Your goal: Only the text carries over: repeat the records exactly and drop the images.

Collected data
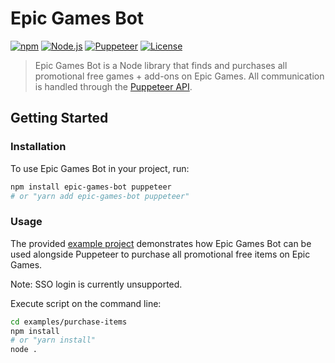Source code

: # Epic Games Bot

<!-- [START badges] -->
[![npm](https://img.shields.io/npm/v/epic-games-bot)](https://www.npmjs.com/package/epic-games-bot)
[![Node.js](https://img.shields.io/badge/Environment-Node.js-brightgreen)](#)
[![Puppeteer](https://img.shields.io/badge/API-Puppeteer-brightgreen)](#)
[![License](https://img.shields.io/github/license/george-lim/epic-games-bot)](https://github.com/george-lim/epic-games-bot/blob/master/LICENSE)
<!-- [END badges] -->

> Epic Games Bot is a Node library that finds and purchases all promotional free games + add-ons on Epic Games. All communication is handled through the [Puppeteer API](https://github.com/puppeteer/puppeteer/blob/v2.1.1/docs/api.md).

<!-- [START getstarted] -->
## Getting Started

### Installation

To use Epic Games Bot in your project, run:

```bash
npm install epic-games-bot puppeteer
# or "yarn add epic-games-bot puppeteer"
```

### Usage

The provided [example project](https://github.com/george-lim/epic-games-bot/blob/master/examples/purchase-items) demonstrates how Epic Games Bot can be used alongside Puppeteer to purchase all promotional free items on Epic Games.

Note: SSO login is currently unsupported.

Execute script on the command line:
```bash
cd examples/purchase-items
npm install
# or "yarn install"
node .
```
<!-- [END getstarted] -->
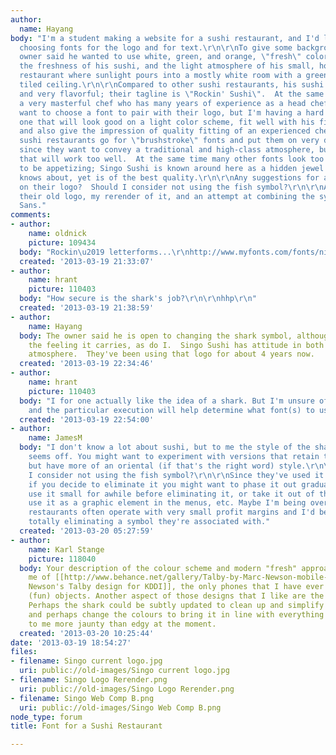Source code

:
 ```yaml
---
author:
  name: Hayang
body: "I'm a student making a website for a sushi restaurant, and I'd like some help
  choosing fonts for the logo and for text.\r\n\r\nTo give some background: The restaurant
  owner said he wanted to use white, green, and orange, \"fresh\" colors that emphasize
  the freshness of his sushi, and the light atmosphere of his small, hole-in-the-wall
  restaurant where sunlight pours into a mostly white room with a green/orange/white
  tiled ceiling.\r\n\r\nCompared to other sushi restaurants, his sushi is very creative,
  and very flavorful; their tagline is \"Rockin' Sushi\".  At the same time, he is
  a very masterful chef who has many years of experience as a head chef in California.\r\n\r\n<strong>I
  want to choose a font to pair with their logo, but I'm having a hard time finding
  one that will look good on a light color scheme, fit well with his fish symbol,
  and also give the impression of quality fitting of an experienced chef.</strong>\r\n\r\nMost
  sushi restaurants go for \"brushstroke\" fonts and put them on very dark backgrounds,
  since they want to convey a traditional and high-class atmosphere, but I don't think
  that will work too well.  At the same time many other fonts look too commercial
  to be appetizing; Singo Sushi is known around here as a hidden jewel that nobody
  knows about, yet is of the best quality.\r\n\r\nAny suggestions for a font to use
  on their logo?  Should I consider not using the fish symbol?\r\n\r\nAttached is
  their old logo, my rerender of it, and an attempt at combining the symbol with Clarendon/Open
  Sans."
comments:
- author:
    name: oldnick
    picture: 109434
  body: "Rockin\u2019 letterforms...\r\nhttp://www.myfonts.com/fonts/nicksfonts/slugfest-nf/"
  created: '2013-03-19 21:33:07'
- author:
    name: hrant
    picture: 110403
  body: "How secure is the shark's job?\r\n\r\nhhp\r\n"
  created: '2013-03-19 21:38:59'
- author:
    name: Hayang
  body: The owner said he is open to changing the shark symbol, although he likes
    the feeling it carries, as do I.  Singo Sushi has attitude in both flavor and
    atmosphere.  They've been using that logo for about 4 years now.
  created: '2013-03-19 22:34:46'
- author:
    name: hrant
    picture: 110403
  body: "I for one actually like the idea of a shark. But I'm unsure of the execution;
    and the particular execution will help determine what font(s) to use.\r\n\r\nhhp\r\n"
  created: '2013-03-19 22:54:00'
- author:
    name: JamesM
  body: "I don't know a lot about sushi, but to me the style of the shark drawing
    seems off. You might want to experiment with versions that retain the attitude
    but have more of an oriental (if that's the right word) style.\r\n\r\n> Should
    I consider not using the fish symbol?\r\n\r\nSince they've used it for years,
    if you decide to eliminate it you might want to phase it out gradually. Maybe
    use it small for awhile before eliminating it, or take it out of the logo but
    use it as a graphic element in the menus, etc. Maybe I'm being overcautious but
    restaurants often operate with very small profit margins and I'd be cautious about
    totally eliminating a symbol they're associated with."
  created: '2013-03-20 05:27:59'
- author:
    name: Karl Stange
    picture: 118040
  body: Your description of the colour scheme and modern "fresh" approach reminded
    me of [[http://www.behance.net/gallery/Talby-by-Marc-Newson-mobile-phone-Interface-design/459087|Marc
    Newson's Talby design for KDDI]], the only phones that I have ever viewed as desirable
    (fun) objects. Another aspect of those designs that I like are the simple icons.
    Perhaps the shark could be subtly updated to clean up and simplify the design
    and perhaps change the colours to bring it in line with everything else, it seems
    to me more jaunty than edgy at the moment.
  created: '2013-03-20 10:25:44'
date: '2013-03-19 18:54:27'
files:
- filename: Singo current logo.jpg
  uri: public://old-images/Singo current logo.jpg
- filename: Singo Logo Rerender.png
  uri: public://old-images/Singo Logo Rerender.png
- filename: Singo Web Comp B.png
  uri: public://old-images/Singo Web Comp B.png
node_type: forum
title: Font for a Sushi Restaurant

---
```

Answer space:
Source code

: # Epic Games Bot

<!-- [START badges] -->
[![npm](https://img.shields.io/npm/v/epic-games-bot)](https://www.npmjs.com/package/epic-games-bot)
[![Node.js](https://img.shields.io/badge/Environment-Node.js-brightgreen)](#)
[![Puppeteer](https://img.shields.io/badge/API-Puppeteer-brightgreen)](#)
[![License](https://img.shields.io/github/license/george-lim/epic-games-bot)](https://github.com/george-lim/epic-games-bot/blob/master/LICENSE)
<!-- [END badges] -->

> Epic Games Bot is a Node library that finds and purchases all promotional free games + add-ons on Epic Games. All communication is handled through the [Puppeteer API](https://github.com/puppeteer/puppeteer/blob/v2.1.1/docs/api.md).

<!-- [START getstarted] -->
## Getting Started

### Installation

To use Epic Games Bot in your project, run:

```bash
npm install epic-games-bot puppeteer
# or "yarn add epic-games-bot puppeteer"
```

### Usage

The provided [example project](https://github.com/george-lim/epic-games-bot/blob/master/examples/purchase-items) demonstrates how Epic Games Bot can be used alongside Puppeteer to purchase all promotional free items on Epic Games.

Note: SSO login is currently unsupported.

Execute script on the command line:
```bash
cd examples/purchase-items
npm install
# or "yarn install"
node .
```
<!-- [END getstarted] -->
Source code

:
 ```yaml
---
author:
  name: Hayang
body: "I'm a student making a website for a sushi restaurant, and I'd like some help
  choosing fonts for the logo and for text.\r\n\r\nTo give some background: The restaurant
  owner said he wanted to use white, green, and orange, \"fresh\" colors that emphasize
  the freshness of his sushi, and the light atmosphere of his small, hole-in-the-wall
  restaurant where sunlight pours into a mostly white room with a green/orange/white
  tiled ceiling.\r\n\r\nCompared to other sushi restaurants, his sushi is very creative,
  and very flavorful; their tagline is \"Rockin' Sushi\".  At the same time, he is
  a very masterful chef who has many years of experience as a head chef in California.\r\n\r\n<strong>I
  want to choose a font to pair with their logo, but I'm having a hard time finding
  one that will look good on a light color scheme, fit well with his fish symbol,
  and also give the impression of quality fitting of an experienced chef.</strong>\r\n\r\nMost
  sushi restaurants go for \"brushstroke\" fonts and put them on very dark backgrounds,
  since they want to convey a traditional and high-class atmosphere, but I don't think
  that will work too well.  At the same time many other fonts look too commercial
  to be appetizing; Singo Sushi is known around here as a hidden jewel that nobody
  knows about, yet is of the best quality.\r\n\r\nAny suggestions for a font to use
  on their logo?  Should I consider not using the fish symbol?\r\n\r\nAttached is
  their old logo, my rerender of it, and an attempt at combining the symbol with Clarendon/Open
  Sans."
comments:
- author:
    name: oldnick
    picture: 109434
  body: "Rockin\u2019 letterforms...\r\nhttp://www.myfonts.com/fonts/nicksfonts/slugfest-nf/"
  created: '2013-03-19 21:33:07'
- author:
    name: hrant
    picture: 110403
  body: "How secure is the shark's job?\r\n\r\nhhp\r\n"
  created: '2013-03-19 21:38:59'
- author:
    name: Hayang
  body: The owner said he is open to changing the shark symbol, although he likes
    the feeling it carries, as do I.  Singo Sushi has attitude in both flavor and
    atmosphere.  They've been using that logo for about 4 years now.
  created: '2013-03-19 22:34:46'
- author:
    name: hrant
    picture: 110403
  body: "I for one actually like the idea of a shark. But I'm unsure of the execution;
    and the particular execution will help determine what font(s) to use.\r\n\r\nhhp\r\n"
  created: '2013-03-19 22:54:00'
- author:
    name: JamesM
  body: "I don't know a lot about sushi, but to me the style of the shark drawing
    seems off. You might want to experiment with versions that retain the attitude
    but have more of an oriental (if that's the right word) style.\r\n\r\n> Should
    I consider not using the fish symbol?\r\n\r\nSince they've used it for years,
    if you decide to eliminate it you might want to phase it out gradually. Maybe
    use it small for awhile before eliminating it, or take it out of the logo but
    use it as a graphic element in the menus, etc. Maybe I'm being overcautious but
    restaurants often operate with very small profit margins and I'd be cautious about
    totally eliminating a symbol they're associated with."
  created: '2013-03-20 05:27:59'
- author:
    name: Karl Stange
    picture: 118040
  body: Your description of the colour scheme and modern "fresh" approach reminded
    me of [[http://www.behance.net/gallery/Talby-by-Marc-Newson-mobile-phone-Interface-design/459087|Marc
    Newson's Talby design for KDDI]], the only phones that I have ever viewed as desirable
    (fun) objects. Another aspect of those designs that I like are the simple icons.
    Perhaps the shark could be subtly updated to clean up and simplify the design
    and perhaps change the colours to bring it in line with everything else, it seems
    to me more jaunty than edgy at the moment.
  created: '2013-03-20 10:25:44'
date: '2013-03-19 18:54:27'
files:
- filename: Singo current logo.jpg
  uri: public://old-images/Singo current logo.jpg
- filename: Singo Logo Rerender.png
  uri: public://old-images/Singo Logo Rerender.png
- filename: Singo Web Comp B.png
  uri: public://old-images/Singo Web Comp B.png
node_type: forum
title: Font for a Sushi Restaurant

---
```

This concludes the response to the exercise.